• _The task_: From the line containing "Moreover, if $\mD$" to the last line below, retype everything word for word.

:: Data records

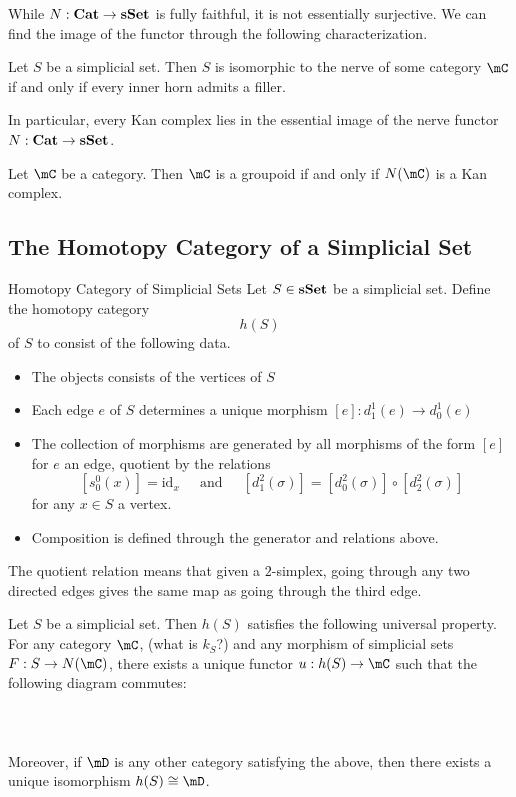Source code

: \documentclass[a4paper]{article}
\begin{document}
While $N:\bold{Cat}\to\bold{sSet}$ is fully faithful, it is not essentially surjective. We can find the image of the functor through the following characterization. 

\begin{prp}{}{} Let $S$ be a simplicial set. Then $S$ is isomorphic to the nerve of some category $\mC$ if and only if every inner horn admits a filler. 
\end{prp}

In particular, every Kan complex lies in the essential image of the nerve functor $N:\bold{Cat}\to\bold{sSet}$. 

\begin{lmm}{}{} Let $\mC$ be a category. Then $\mC$ is a groupoid if and only if $N(\mC)$ is a Kan complex. 
\end{lmm}

\subsection{The Homotopy Category of a Simplicial Set}
\begin{defn}{Homotopy Category of Simplicial Sets}{} Let $S\in\bold{sSet}$ be a simplicial set. Define the homotopy category $$h(S)$$ of $S$ to consist of the following data. 
\begin{itemize}
\item The objects consists of the vertices of $S$
\item Each edge $e$ of $S$ determines a unique morphism $[e]:d_1^1(e)\to d_0^1(e)$
\item The collection of morphisms are generated by all morphisms of the form $[e]$ for $e$ an edge, quotient by the relations $$[s_0^0(x)]=\text{id}_x\;\;\;\;\text{ and }\;\;\;\;[d_1^2(\sigma)]=[d_0^2(\sigma)]\circ[d_2^2(\sigma)]$$ for any $x\in S$ a vertex. 
\item Composition is defined through the generator and relations above. 
\end{itemize}
\end{defn}

The quotient relation means that given a $2$-simplex, going through any two directed edges gives the same map as going through the third edge. 

\begin{prp}{}{} Let $S$ be a simplicial set. Then $h(S)$ satisfies the following universal property. For any category $\mC$, (what is $k_S$?) and any morphism of simplicial sets $F:S\to N(\mC)$, there exists a unique functor $u:h(S)\to\mC$ such that the following diagram commutes: \\~\\
\\~\\
Moreover, if $\mD$ is any other category satisfying the above, then there exists a unique isomorphism $h(S)\cong\mD$. 
\end{prp}
\end{document}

::::

• _Task result_:
Moreover, if $\mD$ is any other category satisfying the above, then there exists a unique isomorphism $h(S)\cong\mD$. 
\end{prp}
\end{document}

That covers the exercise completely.